Jeudi, messages d’Almir :
- Holà / J’ai un petit couac / Je peux être à Lausanne à 13:30 / Ça peut jouer ? / Je suis désolé /
- Le train s’arrête à Renens ? /
- À Renens 13:32 /
- Ok /
Quelques minutes plus tard, messages d’Almir :
- Vevey à 14:03, ça joue please ? /
- Non /
- Car j’arrive pas à prendre celui de 12:50 /
- Alors on fait quoi ? /
- Bon ben j’y vais en train /
- Ok /
- Comme ça je te prends pas la tête / On se voit à l’hôtel pour un peu de money game /
- Volontiers /
- À tte bisous /
- Ta copine vient pas finalement ? / À toute /
- Si si c’est à cause d’elle que je suis en retard / La salope J J/
- Ah ;) /
Ils sont à l’hôtel un peu avant moi. J’arrive vers 19h. On se donne rendez-vous à 19h30. À 20h30 ils sont prêts à partir au restaurant, parfait.
On mange, on fait quelque partie mais, malgré l’insistance d’Almir, pas les trois dernières à 23h15, le restaurant ferme à 23h.
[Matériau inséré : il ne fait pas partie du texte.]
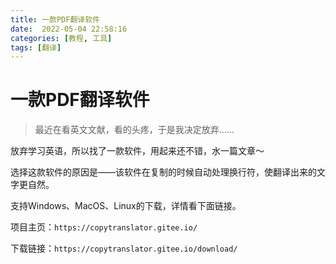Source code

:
 ```yaml
---
title: 一款PDF翻译软件
date:  2022-05-04 22:58:16
categories: [教程, 工具]
tags: [翻译]
---
```

# 一款PDF翻译软件
> 最近在看英文文献，看的头疼，于是我决定放弃……

放弃学习英语，所以找了一款软件，用起来还不错，水一篇文章～

选择这款软件的原因是——该软件在复制的时候自动处理换行符，使翻译出来的文字更自然。

支持Windows、MacOS、Linux的下载，详情看下面链接。

项目主页：`https://copytranslator.gitee.io/`

下载链接：`https://copytranslator.gitee.io/download/`
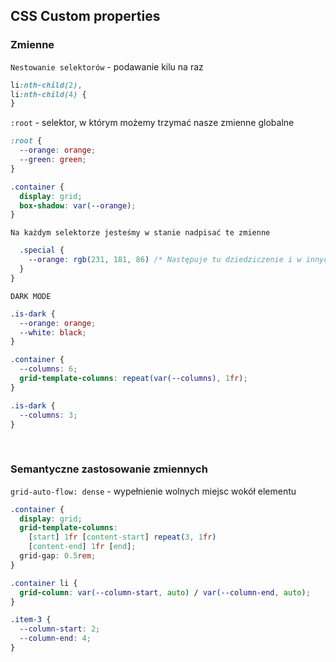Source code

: ## CSS Custom properties

### Zmienne

`Nestowanie selektorów` - podawanie kilu na raz

```css
li:nth-child(2),
li:nth-child(4) {
}
```

`:root` - selektor, w którym możemy trzymać nasze zmienne globalne

```css
:root {
  --orange: orange;
  --green: green;
}

.container {
  display: grid;
  box-shadow: var(--orange);
}
```

`Na każdym selektorze jesteśmy w stanie nadpisać te zmienne`

```css {
  .special {
    --orange: rgb(231, 181, 86) /* Następuje tu dziedziczenie i w innych miejscach też zmienia się ten kolor wokół tego kontenera */
  }
}
```

`DARK MODE`

```css
.is-dark {
  --orange: orange;
  --white: black;
}
```

```css
.container {
  --columns: 6;
  grid-template-columns: repeat(var(--columns), 1fr);
}

.is-dark {
  --columns: 3;
}
```

<br>

### Semantyczne zastosowanie zmiennych

`grid-auto-flow: dense` - wypełnienie wolnych miejsc wokół elementu

```css
.container {
  display: grid;
  grid-template-columns:
    [start] 1fr [content-start] repeat(3, 1fr)
    [content-end] 1fr [end];
  grid-gap: 0.5rem;
}

.container li {
  grid-column: var(--column-start, auto) / var(--column-end, auto);
}

.item-3 {
  --column-start: 2;
  --column-end: 4;
}
```
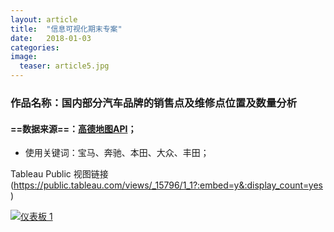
 ```yaml
---
layout: article
title:  "信息可视化期末专案"
date:   2018-01-03
categories: 
image:
  teaser: article5.jpg
---
```


### 作品名称：国内部分汽车品牌的销售点及维修点位置及数量分析

####  ==数据来源==：[高德地图API](http://lbs.amap.com/)；

* 使用关键词：宝马、奔驰、本田、大众、丰田；

Tableau Public 视图链接(https://public.tableau.com/views/_15796/1_1?:embed=y&:display_count=yes)

<div class='tableauPlaceholder' id='viz1515313432913' style='position: relative'><noscript><a href='#'><img alt='仪表板 1 ' src='https:&#47;&#47;public.tableau.com&#47;static&#47;images&#47;_1&#47;_18378&#47;1&#47;1_rss.png' style='border: none' /></a></noscript><object class='tableauViz'  style='display:none;'><param name='host_url' value='https%3A%2F%2Fpublic.tableau.com%2F' /> <param name='embed_code_version' value='3' /> <param name='site_root' value='' /><param name='name' value='_18378&#47;1' /><param name='tabs' value='no' /><param name='toolbar' value='yes' /><param name='static_image' value='https:&#47;&#47;public.tableau.com&#47;static&#47;images&#47;_1&#47;_18378&#47;1&#47;1.png' /> <param name='animate_transition' value='yes' /><param name='display_static_image' value='yes' /><param name='display_spinner' value='yes' /><param name='display_overlay' value='yes' /><param name='display_count' value='yes' /></object></div><script type='text/javascript'>var divElement = document.getElementById('viz1515313432913');var vizElement = divElement.getElementsByTagName('object')[0];vizElement.style.width='1000px';vizElement.style.height='827px';var scriptElement = document.createElement('script');scriptElement.src = 'https://public.tableau.com/javascripts/api/viz_v1.js';vizElement.parentNode.insertBefore(scriptElement, vizElement);</script>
Samedi soir, rôti de veau, nouilles, légumes sur la terrasse du Waldhaus, avant la reprise du tournoi pour moi, et pour Almir un deuxième souper dans un burger du coin, hamburger, frites, crème glacée.
J’ai eu la chance de gagner le tournoi qui a fini dimanche soir. Sur la terrasse, dissimulé derrière des volutes de fumée à l’odeur caractéristique, Almir termine un pétard et sa séance de money game avec un Allemand. Après dix-huit heures de jeu en deux jours, je ne veux pas attendre les « dernières » trois dernières. Il demande le numéro de compte de la banque pour envoyer en Allemagne les 170 euros qu’il n’a pas en cash. Après la commande de frites de sa copine, que je lui suggère de manger sur place plutôt que dans la voiture, on embarque. Almir a oublié de prendre les masques qu’il devait amener, par chance, j’en ai prévu trois pour la route. Ils ne seront retirés par Almir et sa copine que pendant la moitié du trajet pour manger ou se gratter. Le temps de retourner chercher les bagages qu’il a oubliés dans la salle du tournoi, on peut démarrer sous les premières gouttes d’une averse qui ne nous quittera plus jusqu’à Lausanne.
Je lui demande s’il ne conduit pas lui-même.
- Non encore une année jusqu’à ce qu’ils me rendent mon permis.
- Ah, tu sais que ce sera une année ?
- Ouais, ils me l’ont retiré il y a quatre ans pour cinq ans.
Sous un déluge, on arrive à 23h30 devant la gare de Lausanne, juste à temps pour qu’ils puissent passer au McDo avant d’attraper le dernier train pour Genève.